Rakesh Jhunjhunwala and family — the big bull of the equity markets — has lost Rs 4,558 crore in CY20 so far, with the value of their investments slipping below Rs 10,000 crore. Based on Monday’s closing, the Jhunjhunwala family’s total investments in listed companies stood at Rs 8,021 crore, down 36 per cent from the Rs 12,480 crore at December-end.
According to the latest shareholding figures, these investors have taken a sharp hit in their holdings in mid- and small-cap firms where they held an over one percentage point stake, on account of the correction. The mid-cap and small-cap indices have slipped 35 per cent during this period.
For instance, Rakesh Jhunjhunwala and wife Rekha Jhunjhunwala have seen value erosion of Rs 2,314 crore in their Titan stake. They hold 6.69 per cent in the firm. The Titan scrip has slipped 33 per cent to its 52-week low of Rs 775.
Jhunjhunwala’s investment in Titan, based on the December 2019 quarter’s shareholding pattern, now stands at Rs 4,740 crore.
NCC, Delta Corp, Karur Vysya Bank, Aptech, and Jubilant Life Sciences are among stocks in Jhunjhunwala’s portfolio that have taken a severe hit, falling more than 50 per cent during the period.
Anil Kumar Goel and Seema Goel, who hold stocks of sugar companies such as Dhampur Sugar Mills, Triveni Engineering and Industries, Dwarikesh Sugar Industries, and Uttam Sugars in their portfolio, have seen average value erosion of 54 per cent to Rs 405 crore.
On the other hand, investors such as Ashish Dhawan, Ashish Ramchandra Kacholia, and Dolly Khanna have seen their portfolio value dip between 44 per cent and 50 per cent in CY20.

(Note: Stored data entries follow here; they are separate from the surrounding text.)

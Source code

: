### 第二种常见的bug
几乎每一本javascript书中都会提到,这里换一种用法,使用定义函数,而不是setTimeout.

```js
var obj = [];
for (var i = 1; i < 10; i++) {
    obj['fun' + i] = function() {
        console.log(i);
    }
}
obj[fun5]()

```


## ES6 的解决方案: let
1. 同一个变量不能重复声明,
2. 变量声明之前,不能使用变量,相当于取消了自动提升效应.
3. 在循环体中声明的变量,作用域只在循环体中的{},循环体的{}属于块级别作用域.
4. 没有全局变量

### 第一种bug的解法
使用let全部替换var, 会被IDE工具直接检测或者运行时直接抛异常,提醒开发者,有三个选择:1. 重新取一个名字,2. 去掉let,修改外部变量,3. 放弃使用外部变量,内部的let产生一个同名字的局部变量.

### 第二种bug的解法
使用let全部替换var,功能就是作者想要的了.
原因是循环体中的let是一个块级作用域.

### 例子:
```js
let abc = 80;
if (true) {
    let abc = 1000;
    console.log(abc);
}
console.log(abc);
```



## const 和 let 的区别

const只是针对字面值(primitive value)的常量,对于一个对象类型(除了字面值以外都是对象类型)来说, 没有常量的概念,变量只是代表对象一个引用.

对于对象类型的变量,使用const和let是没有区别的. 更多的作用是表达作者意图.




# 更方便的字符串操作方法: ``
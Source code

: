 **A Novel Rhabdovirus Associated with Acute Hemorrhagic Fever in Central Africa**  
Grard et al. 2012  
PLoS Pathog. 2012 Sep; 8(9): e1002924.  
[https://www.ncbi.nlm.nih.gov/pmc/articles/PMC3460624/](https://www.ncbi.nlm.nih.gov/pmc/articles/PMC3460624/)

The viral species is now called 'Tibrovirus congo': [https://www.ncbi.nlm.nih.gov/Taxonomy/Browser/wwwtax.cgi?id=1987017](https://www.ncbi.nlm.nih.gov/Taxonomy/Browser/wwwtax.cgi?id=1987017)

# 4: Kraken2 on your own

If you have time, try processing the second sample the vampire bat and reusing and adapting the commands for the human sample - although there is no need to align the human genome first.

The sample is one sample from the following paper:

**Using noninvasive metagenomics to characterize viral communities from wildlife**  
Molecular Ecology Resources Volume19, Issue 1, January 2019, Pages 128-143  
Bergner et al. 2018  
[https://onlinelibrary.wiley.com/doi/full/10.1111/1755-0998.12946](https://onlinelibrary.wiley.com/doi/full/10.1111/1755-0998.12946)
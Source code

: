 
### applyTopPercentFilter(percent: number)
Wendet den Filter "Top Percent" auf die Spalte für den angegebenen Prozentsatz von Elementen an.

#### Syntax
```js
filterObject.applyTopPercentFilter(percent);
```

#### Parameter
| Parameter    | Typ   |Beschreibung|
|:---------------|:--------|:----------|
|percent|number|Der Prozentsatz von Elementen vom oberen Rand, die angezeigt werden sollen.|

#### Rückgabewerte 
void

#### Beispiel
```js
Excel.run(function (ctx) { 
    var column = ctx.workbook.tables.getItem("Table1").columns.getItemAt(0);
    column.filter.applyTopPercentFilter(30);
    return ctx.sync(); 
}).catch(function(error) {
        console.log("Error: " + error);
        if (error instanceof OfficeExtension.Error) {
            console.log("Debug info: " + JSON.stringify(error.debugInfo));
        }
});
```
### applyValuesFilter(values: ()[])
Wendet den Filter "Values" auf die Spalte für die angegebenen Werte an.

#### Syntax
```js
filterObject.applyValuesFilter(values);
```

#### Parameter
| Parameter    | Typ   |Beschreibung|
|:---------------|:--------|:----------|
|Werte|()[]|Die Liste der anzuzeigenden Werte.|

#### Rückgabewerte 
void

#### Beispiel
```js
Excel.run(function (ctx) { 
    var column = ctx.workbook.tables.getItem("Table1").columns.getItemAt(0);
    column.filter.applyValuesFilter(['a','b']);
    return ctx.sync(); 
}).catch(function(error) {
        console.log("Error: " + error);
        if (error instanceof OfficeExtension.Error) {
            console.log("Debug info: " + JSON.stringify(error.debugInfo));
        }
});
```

While the jury is still out how long the health scare will continue to impact the markets, analysts at ICICI Securities say the real impact will come from the demand side, due to the cascading impact of the slowdown. This could lead to suppressed prices and, thereby, financial growth of most companies.
“Majority of the negative outcomes from Covid-19 in at least the next two quarters are already discounted across global indices. However, any delay beyond that, or a substantial increase in infection, could result in more a negative outcome. Hence, the probability of further downside in equity indices cannot be ruled out,” wrote Chirag Shah and Dhavan Shah of ICICI Securities, in a note.

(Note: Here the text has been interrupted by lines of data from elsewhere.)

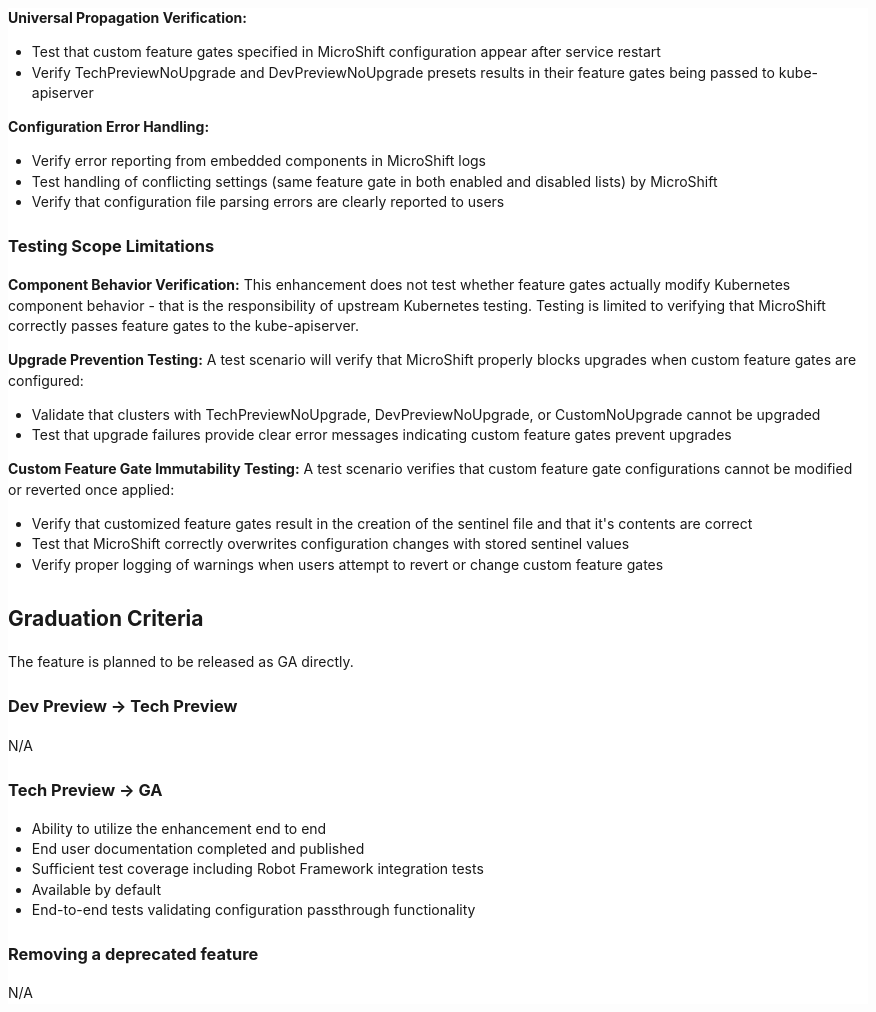 **Universal Propagation Verification:**
- Test that custom feature gates specified in MicroShift configuration appear after service restart
- Verify TechPreviewNoUpgrade and DevPreviewNoUpgrade presets results in their feature gates being passed to kube-apiserver

**Configuration Error Handling:**
- Verify error reporting from embedded components in MicroShift logs
- Test handling of conflicting settings (same feature gate in both enabled and disabled lists) by MicroShift
- Verify that configuration file parsing errors are clearly reported to users

### Testing Scope Limitations

**Component Behavior Verification:**
This enhancement does not test whether feature gates actually modify Kubernetes component behavior - that is the responsibility of upstream Kubernetes testing. Testing is limited to verifying that MicroShift correctly passes feature gates to the kube-apiserver.

**Upgrade Prevention Testing:**
A test scenario will verify that MicroShift properly blocks upgrades when custom feature gates are configured:
- Validate that clusters with TechPreviewNoUpgrade, DevPreviewNoUpgrade, or CustomNoUpgrade cannot be upgraded
- Test that upgrade failures provide clear error messages indicating custom feature gates prevent upgrades

**Custom Feature Gate Immutability Testing:**
A test scenario verifies that custom feature gate configurations cannot be modified or reverted once applied:
- Verify that customized feature gates result in the creation of the sentinel file and that it's contents are correct
- Test that MicroShift correctly overwrites configuration changes with stored sentinel values
- Verify proper logging of warnings when users attempt to revert or change custom feature gates

## Graduation Criteria

The feature is planned to be released as GA directly.

### Dev Preview -> Tech Preview

N/A

### Tech Preview -> GA

- Ability to utilize the enhancement end to end
- End user documentation completed and published
- Sufficient test coverage including Robot Framework integration tests
- Available by default
- End-to-end tests validating configuration passthrough functionality

### Removing a deprecated feature

N/A
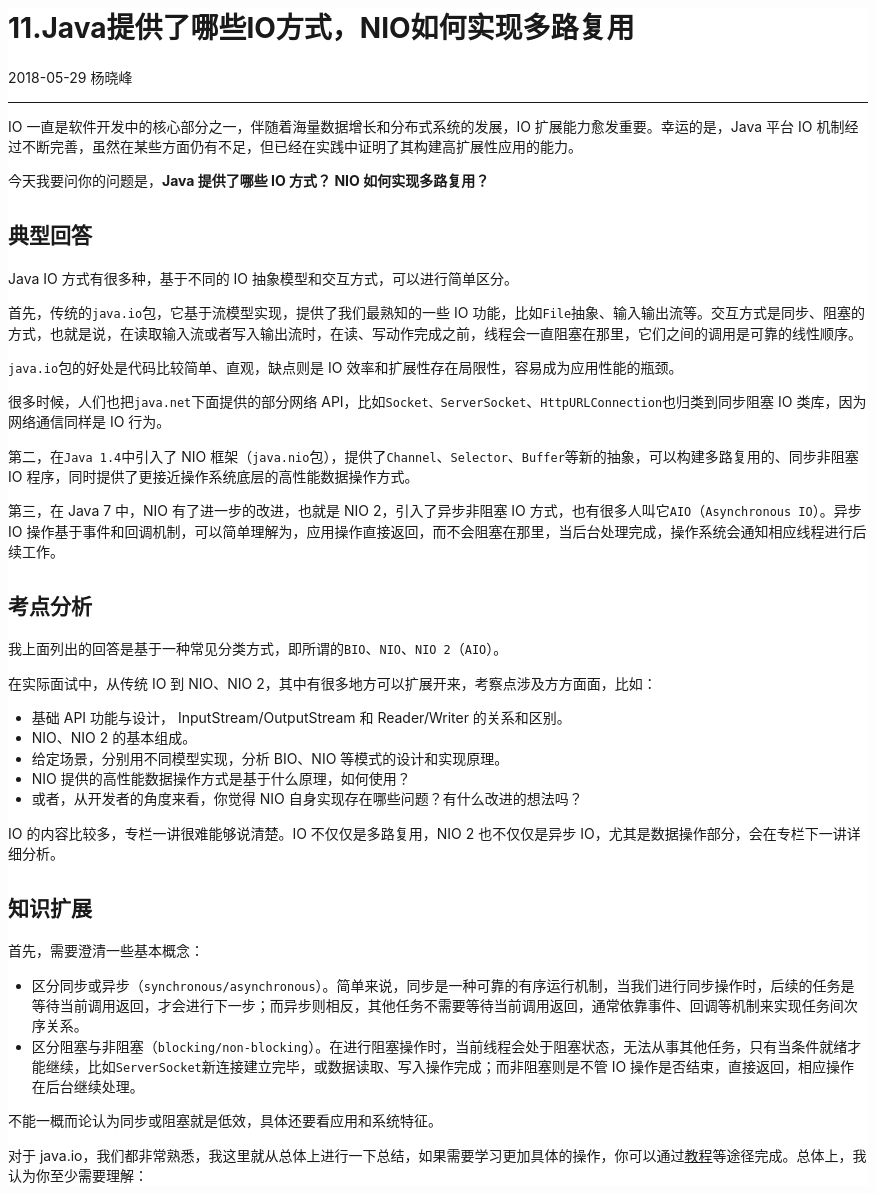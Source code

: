 # 11.Java提供了哪些IO方式，NIO如何实现多路复用

2018-05-29 杨晓峰

---

IO 一直是软件开发中的核心部分之一，伴随着海量数据增长和分布式系统的发展，IO 扩展能力愈发重要。幸运的是，Java 平台 IO 机制经过不断完善，虽然在某些方面仍有不足，但已经在实践中证明了其构建高扩展性应用的能力。

今天我要问你的问题是，**Java 提供了哪些 IO 方式？ NIO 如何实现多路复用？**

## 典型回答

Java IO 方式有很多种，基于不同的 IO 抽象模型和交互方式，可以进行简单区分。

首先，传统的`java.io`包，它基于流模型实现，提供了我们最熟知的一些 IO 功能，比如`File`抽象、输入输出流等。交互方式是同步、阻塞的方式，也就是说，在读取输入流或者写入输出流时，在读、写动作完成之前，线程会一直阻塞在那里，它们之间的调用是可靠的线性顺序。

`java.io`包的好处是代码比较简单、直观，缺点则是 IO 效率和扩展性存在局限性，容易成为应用性能的瓶颈。

很多时候，人们也把`java.net`下面提供的部分网络 API，比如`Socket、ServerSocket`、`HttpURLConnection`也归类到同步阻塞 IO 类库，因为网络通信同样是 IO 行为。

第二，在`Java 1.4`中引入了 NIO 框架（`java.nio`包），提供了`Channel`、`Selector`、`Buffer`等新的抽象，可以构建多路复用的、同步非阻塞 IO 程序，同时提供了更接近操作系统底层的高性能数据操作方式。

第三，在 Java 7 中，NIO 有了进一步的改进，也就是 NIO 2，引入了异步非阻塞 IO 方式，也有很多人叫它`AIO`（`Asynchronous IO`）。异步 IO 操作基于事件和回调机制，可以简单理解为，应用操作直接返回，而不会阻塞在那里，当后台处理完成，操作系统会通知相应线程进行后续工作。

## 考点分析

我上面列出的回答是基于一种常见分类方式，即所谓的`BIO`、`NIO`、`NIO 2`（`AIO`）。

在实际面试中，从传统 IO 到 NIO、NIO 2，其中有很多地方可以扩展开来，考察点涉及方方面面，比如：

- 基础 API 功能与设计， InputStream/OutputStream 和 Reader/Writer 的关系和区别。
- NIO、NIO 2 的基本组成。
- 给定场景，分别用不同模型实现，分析 BIO、NIO 等模式的设计和实现原理。
- NIO 提供的高性能数据操作方式是基于什么原理，如何使用？
- 或者，从开发者的角度来看，你觉得 NIO 自身实现存在哪些问题？有什么改进的想法吗？

IO 的内容比较多，专栏一讲很难能够说清楚。IO 不仅仅是多路复用，NIO 2 也不仅仅是异步 IO，尤其是数据操作部分，会在专栏下一讲详细分析。

## 知识扩展

首先，需要澄清一些基本概念：

- 区分同步或异步（`synchronous/asynchronous`）。简单来说，同步是一种可靠的有序运行机制，当我们进行同步操作时，后续的任务是等待当前调用返回，才会进行下一步；而异步则相反，其他任务不需要等待当前调用返回，通常依靠事件、回调等机制来实现任务间次序关系。
- 区分阻塞与非阻塞（`blocking/non-blocking`）。在进行阻塞操作时，当前线程会处于阻塞状态，无法从事其他任务，只有当条件就绪才能继续，比如`ServerSocket`新连接建立完毕，或数据读取、写入操作完成；而非阻塞则是不管 IO 操作是否结束，直接返回，相应操作在后台继续处理。

不能一概而论认为同步或阻塞就是低效，具体还要看应用和系统特征。

对于 java.io，我们都非常熟悉，我这里就从总体上进行一下总结，如果需要学习更加具体的操作，你可以通过[教程](https://docs.oracle.com/javase/tutorial/essential/io/streams.html)等途径完成。总体上，我认为你至少需要理解：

Meanwhile, valuations of the mid- and small-cap segments have dipped below the long-term averages.
“After the correction, the current price-to-earnings (P/E) of the NSE Mid-cap Index is -33 per cent/-22 per cent, versus its 5/10-yr average. For Nifty, the same stands at -21 per cent/-15 per cent. On the other hand, the current P/E for our Mid-Cap coverage is -27 per cent/-1 per cent versus its 5/10-yr average,” says Sonali Salgaonkar, an analyst with Jefferies.